----- Record excerpts

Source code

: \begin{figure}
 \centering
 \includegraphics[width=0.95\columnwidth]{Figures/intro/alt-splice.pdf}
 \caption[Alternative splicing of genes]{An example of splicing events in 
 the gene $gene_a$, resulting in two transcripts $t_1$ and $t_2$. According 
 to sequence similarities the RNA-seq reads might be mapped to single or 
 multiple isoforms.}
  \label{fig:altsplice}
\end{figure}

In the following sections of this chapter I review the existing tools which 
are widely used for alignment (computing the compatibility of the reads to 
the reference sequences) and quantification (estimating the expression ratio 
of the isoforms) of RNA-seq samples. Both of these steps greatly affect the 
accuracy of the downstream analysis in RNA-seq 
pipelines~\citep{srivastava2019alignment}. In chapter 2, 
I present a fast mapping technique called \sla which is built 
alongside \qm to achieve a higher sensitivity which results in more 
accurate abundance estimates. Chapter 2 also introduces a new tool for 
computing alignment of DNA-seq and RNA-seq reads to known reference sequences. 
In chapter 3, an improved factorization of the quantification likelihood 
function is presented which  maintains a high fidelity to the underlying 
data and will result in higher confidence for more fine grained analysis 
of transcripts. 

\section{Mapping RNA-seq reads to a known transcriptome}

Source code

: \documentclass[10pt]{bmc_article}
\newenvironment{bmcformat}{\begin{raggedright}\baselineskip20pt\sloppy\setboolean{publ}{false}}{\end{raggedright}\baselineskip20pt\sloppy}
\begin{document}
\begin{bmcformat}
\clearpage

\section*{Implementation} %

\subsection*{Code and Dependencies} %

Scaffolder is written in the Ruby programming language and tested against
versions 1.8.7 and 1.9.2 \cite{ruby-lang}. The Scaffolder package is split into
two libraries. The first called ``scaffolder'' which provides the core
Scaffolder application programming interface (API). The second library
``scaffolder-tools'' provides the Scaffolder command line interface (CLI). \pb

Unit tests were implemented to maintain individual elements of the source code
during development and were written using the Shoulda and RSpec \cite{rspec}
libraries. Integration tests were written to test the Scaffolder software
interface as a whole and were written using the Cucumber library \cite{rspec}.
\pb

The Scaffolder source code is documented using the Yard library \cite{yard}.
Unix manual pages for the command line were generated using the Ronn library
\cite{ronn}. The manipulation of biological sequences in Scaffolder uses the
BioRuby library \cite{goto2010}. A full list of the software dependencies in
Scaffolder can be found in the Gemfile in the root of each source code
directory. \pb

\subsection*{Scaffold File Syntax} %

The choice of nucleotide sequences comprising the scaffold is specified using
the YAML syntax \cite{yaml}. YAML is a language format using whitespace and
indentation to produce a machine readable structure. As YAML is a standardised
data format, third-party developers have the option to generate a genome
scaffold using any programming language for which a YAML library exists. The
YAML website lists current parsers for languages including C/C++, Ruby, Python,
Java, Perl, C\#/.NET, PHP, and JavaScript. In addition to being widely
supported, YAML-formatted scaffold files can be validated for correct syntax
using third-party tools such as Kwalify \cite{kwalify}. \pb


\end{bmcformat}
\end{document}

----------

The problem
The records are given above. Copy each line in them that holds "software".

Reply
libraries. Integration tests were written to test the Scaffolder software
BioRuby library \cite{goto2010}. A full list of the software dependencies in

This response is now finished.